Lack of standardization with respect to the definition of reflux symptoms, including heartburn, and to the assessment of symptom severity continues to limit the interpretation of outcomes in studies of therapy in GERD; this is particularly true for therapeutic studies in patients with NERD, a condition in which symptom relief is the main outcome measure. There is, therefore, an urgent need for a validated instrument that can be used to identify esophageal and extraesophageal GERD symptoms accurately and, by extension, to assess the prevalence and severity of these symptoms in clinical trials and epidemiological studies.

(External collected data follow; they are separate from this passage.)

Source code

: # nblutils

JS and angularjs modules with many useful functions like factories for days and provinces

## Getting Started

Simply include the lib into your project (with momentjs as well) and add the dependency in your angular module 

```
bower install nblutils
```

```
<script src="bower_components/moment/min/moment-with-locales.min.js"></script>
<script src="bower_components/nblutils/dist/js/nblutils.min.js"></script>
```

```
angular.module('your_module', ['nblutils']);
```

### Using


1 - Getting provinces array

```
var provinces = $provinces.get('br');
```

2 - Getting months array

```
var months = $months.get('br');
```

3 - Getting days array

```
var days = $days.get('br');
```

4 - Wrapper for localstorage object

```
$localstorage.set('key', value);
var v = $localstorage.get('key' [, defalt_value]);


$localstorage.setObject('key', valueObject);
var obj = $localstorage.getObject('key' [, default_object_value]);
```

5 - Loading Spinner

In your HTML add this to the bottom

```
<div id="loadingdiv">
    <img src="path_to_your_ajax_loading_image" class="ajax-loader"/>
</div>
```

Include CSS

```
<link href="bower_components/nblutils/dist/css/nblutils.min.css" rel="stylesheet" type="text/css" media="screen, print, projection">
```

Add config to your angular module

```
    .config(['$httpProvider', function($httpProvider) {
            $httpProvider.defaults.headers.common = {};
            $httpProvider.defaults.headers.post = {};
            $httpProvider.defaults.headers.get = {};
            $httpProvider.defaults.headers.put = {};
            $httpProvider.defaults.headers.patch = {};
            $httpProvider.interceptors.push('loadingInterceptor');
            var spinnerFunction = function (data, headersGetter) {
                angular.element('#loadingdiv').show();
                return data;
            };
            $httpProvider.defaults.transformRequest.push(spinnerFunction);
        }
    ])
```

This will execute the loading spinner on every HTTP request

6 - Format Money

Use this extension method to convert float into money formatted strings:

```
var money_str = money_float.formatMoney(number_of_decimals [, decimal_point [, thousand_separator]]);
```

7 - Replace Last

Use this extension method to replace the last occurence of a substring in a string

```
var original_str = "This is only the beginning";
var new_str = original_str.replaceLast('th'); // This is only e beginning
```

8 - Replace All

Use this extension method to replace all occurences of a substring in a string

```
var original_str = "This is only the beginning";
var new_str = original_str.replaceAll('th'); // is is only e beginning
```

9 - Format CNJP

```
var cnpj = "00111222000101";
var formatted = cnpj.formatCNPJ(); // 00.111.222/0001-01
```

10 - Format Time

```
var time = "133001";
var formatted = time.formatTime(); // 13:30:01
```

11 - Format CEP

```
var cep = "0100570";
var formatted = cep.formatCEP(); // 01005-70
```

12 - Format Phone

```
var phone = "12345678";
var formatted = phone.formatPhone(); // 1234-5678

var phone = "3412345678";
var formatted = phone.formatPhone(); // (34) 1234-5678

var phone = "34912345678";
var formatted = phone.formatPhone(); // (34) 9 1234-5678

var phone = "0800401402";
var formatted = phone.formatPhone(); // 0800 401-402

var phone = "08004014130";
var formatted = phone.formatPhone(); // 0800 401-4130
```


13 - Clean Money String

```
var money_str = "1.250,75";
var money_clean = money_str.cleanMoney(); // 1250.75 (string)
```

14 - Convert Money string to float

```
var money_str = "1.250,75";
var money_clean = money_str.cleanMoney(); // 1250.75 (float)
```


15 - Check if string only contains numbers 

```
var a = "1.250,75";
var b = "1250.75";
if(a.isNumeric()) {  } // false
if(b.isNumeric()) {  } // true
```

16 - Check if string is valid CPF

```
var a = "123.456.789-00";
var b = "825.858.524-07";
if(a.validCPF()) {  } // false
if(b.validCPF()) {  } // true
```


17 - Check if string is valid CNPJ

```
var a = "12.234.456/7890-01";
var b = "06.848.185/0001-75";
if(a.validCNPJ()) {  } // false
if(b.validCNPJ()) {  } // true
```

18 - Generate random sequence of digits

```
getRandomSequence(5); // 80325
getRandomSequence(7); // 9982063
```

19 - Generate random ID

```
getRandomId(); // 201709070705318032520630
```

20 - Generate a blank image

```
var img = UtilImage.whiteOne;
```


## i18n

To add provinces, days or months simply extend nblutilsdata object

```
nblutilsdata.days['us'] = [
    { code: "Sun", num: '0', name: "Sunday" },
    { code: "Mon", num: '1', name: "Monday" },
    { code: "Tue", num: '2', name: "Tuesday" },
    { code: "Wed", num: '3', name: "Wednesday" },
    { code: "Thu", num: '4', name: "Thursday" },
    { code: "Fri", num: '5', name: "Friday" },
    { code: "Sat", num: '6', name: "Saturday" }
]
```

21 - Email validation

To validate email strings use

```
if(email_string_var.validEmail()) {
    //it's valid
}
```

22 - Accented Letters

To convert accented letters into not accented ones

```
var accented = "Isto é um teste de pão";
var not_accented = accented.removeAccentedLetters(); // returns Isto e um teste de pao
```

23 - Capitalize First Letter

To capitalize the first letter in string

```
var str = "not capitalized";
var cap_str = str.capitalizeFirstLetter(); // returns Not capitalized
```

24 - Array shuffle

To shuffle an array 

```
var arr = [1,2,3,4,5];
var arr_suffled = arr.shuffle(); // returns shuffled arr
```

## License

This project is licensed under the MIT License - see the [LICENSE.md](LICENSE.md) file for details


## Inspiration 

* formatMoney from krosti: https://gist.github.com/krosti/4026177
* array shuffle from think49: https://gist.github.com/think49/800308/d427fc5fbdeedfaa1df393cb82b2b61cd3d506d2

Heartburn and acid regurgitation are generally considered to be archetypal reflux symptoms; however, although they are specific, these symptoms are not particularly sensitive for the diagnosis of GERD [5, 6]. GERD can also be associated with symptoms other than heartburn and regurgitation, and the symptom complex indicative of GERD is often quite heterogeneous. This situation is complicated still further by the fact that GERD symptoms are episodic with temporal variations in severity and a variable and unpredictable response to external factors such as stress, diet and medication. This suggests strongly that GERD symptomatology might be characterized better if a more sophisticated analytical tool were available.

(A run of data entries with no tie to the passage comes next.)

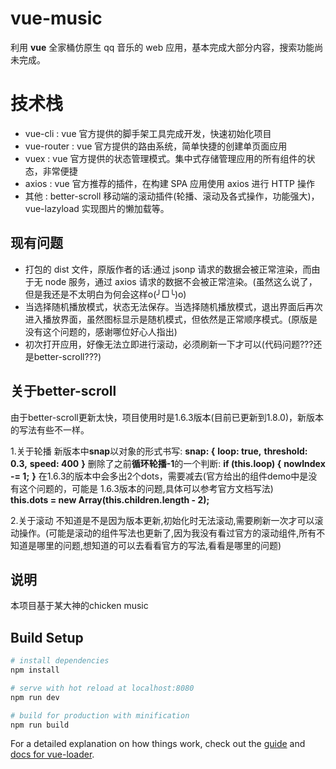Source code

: # vue-music

利用 **vue** 全家桶仿原生 qq 音乐的 web 应用，基本完成大部分内容，搜索功能尚未完成。

# 技术栈

- vue-cli : vue 官方提供的脚手架工具完成开发，快速初始化项目
- vue-router : vue 官方提供的路由系统，简单快捷的创建单页面应用
- vuex : vue 官方提供的状态管理模式。集中式存储管理应用的所有组件的状态，非常便捷
- axios : vue 官方推荐的插件，在构建 SPA 应用使用 axios 进行 HTTP 操作
- 其他 : better-scroll 移动端的滚动插件(轮播、滚动及各式操作，功能强大)，vue-lazyload   实现图片的懒加载等。

## 现有问题

- 打包的 dist 文件，原版作者的话:通过 jsonp 请求的数据会被正常渲染，而由于无 node 服务，通过 axios 请求的数据不会被正常渲染。(虽然这么说了，但是我还是不太明白为何会这样o(╯□╰)o)
- 当选择随机播放模式，状态无法保存。当选择随机播放模式，退出界面后再次进入播放界面，虽然图标显示是随机模式，但依然是正常顺序模式。(原版是没有这个问题的，感谢哪位好心人指出)
- 初次打开应用，好像无法立即进行滚动，必须刷新一下才可以(代码问题???还是better-scroll???)

## 关于better-scroll
由于better-scroll更新太快，项目使用时是1.6.3版本(目前已更新到1.8.0)，新版本的写法有些不一样。

1.关于轮播
  新版本中**snap**以对象的形式书写:
   **snap: {**
          **loop: true,**
          **threshold: 0.3,** 
          **speed: 400**
        **}**
  删除了之前**循环轮播-1**的一个判断:
   **if (this.loop) {**
          **nowIndex -= 1;**
        **}**
  在1.6.3的版本中会多出2个dots，需要减去(官方给出的组件demo中是没有这个问题的，可能是     1.6.3版本的问题,具体可以参考官方文档写法)  
   **this.dots = new Array(this.children.length - 2);**

2.关于滚动
   不知道是不是因为版本更新,初始化时无法滚动,需要刷新一次才可以滚动操作。(可能是滚动的组件写法也更新了,因为我没有看过官方的滚动组件,所有不知道是哪里的问题,想知道的可以去看看官方的写法,看看是哪里的问题)

## 说明
  本项目基于某大神的chicken music

  
## Build Setup

``` bash
# install dependencies
npm install

# serve with hot reload at localhost:8080
npm run dev

# build for production with minification
npm run build
```


For a detailed explanation on how things work, check out the [guide](http://vuejs-templates.github.io/webpack/) and [docs for vue-loader](http://vuejs.github.io/vue-loader).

A measurement tool designed to monitor GERD symptom severity must account for a number of different GERD-related symptoms and also respond to the effect of temporal variations and external factors on symptom character and severity, independently of any treatment effect. In addition, it must be as brief and easy to complete as possible in order to maximize patient adherence and minimize time expenditure. There has been considerable debate about whether symptom assessment should be conducted by the patient or by an independent observer but there is, now, increasing support for a patient-based evaluation, conducted on a daily basis, to compensate for investigator and recall bias. It has, therefore, been proposed that the most effective tool for assessing and monitoring GERD symptoms is a self-administered, diary-based questionnaire, completed daily by the patient, to record the frequency and severity of symptoms and their change with time. This approach may require a precise description of the symptoms in question or it may require the presentation of ‘word pictures’ that describe individual symptoms and symptom clusters or ‘dimensions’. It has been suggested that this approach might be facilitated by the use of an electronic diary, but it should also be noted that this particular approach has not been tested formally or validated in the context of gastroesophageal reflux disease.

To date, there has been no comprehensive tool for the assessment of reflux symptoms that could address all of the criteria listed above [7, 8, 9, 10, 11]. However, there is now a preliminary Hierarchical Dimension-Oriented Scale that has been designed to fulfil the criteria discussed above; this tool, known as ReQuest (Reflux Questionnaire), is currently under international evaluation to document its test characteristics in patients with NERD and erosive esophagitis [12].

There have been relatively few insights into the increasing prevalence or pathophysiology of GERD. An increased frequency of transient lower esophageal sphincter relaxations is a well-recognized feature of GERD, and the recent demonstration that transient lower esophageal sphincter relaxations may increase in the presence of a coexisting hiatal hernia [13]might explain the association of hiatal hernia with GERD. More recently described phenomena include a more distensible gastroesophageal junction in GERD patients with hernias [14]and the presence of a ‘pocket’ in the gastric fundus of gastric juice that is much more highly acidic than the general gastric contents, which therefore may be particularly damaging to the mucosa at the gastroesophageal junction [15].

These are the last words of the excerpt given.